ACTIVITY
Transcribe the stretch of entries below from the line with "5. Creating WEB" through the line with "15. Finishing up Login Module", exactly and with both ends included; leave out all other lines.

DATA TO EXAMINE
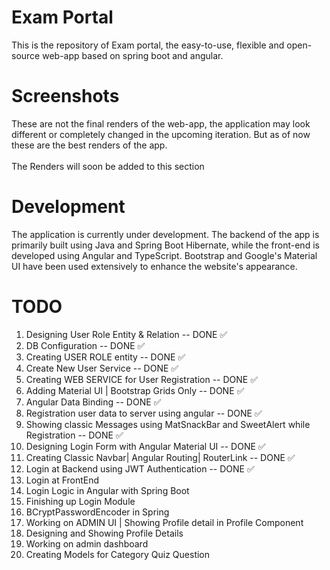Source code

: # Exam Portal
This is the repository of Exam portal, the easy-to-use, flexible and open-source web-app based on spring boot and angular.

# Screenshots
These are not the final renders of the web-app, the application may look different or completely changed in the upcoming iteration. But as of now these are the best renders of the app.
<br>
<br>
The Renders will soon be added to this section

# Development 
The application is currently under development. The backend of the app is primarily built using Java and Spring Boot Hibernate, while the front-end is developed using Angular and TypeScript. Bootstrap and Google's Material UI have been used extensively to enhance the website's appearance.


# TODO
1. Designing User Role Entity & Relation -- DONE &#x2705;
2. DB Configuration -- DONE &#x2705;
3. Creating USER ROLE entity -- DONE &#x2705;
4. Create New User Service -- DONE &#x2705;
5. Creating WEB SERVICE for User Registration -- DONE &#x2705;
6. Adding Material UI | Bootstrap Grids Only -- DONE &#x2705;
7. Angular Data Binding -- DONE &#x2705;
8. Registration user data to server using angular -- DONE &#x2705;
9. Showing classic Messages using MatSnackBar and SweetAlert while Registration -- DONE &#x2705;
10. Designing Login Form with Angular Material UI -- DONE &#x2705;
11. Creating Classic Navbar| Angular Routing| RouterLink -- DONE &#x2705;
12. Login at Backend using JWT Authentication -- DONE &#x2705;
13. Login at FrontEnd
14. Login Logic in Angular with Spring Boot
15. Finishing up Login Module
16. BCryptPasswordEncoder in Spring
17. Working on ADMIN UI | Showing Profile detail in Profile Component
18. Designing and Showing Profile Details
19. Working on admin dashboard
20. Creating Models for Category Quiz Question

RESULT
5. Creating WEB SERVICE for User Registration -- DONE &#x2705;
6. Adding Material UI | Bootstrap Grids Only -- DONE &#x2705;
7. Angular Data Binding -- DONE &#x2705;
8. Registration user data to server using angular -- DONE &#x2705;
9. Showing classic Messages using MatSnackBar and SweetAlert while Registration -- DONE &#x2705;
10. Designing Login Form with Angular Material UI -- DONE &#x2705;
11. Creating Classic Navbar| Angular Routing| RouterLink -- DONE &#x2705;
12. Login at Backend using JWT Authentication -- DONE &#x2705;
13. Login at FrontEnd
14. Login Logic in Angular with Spring Boot
15. Finishing up Login Module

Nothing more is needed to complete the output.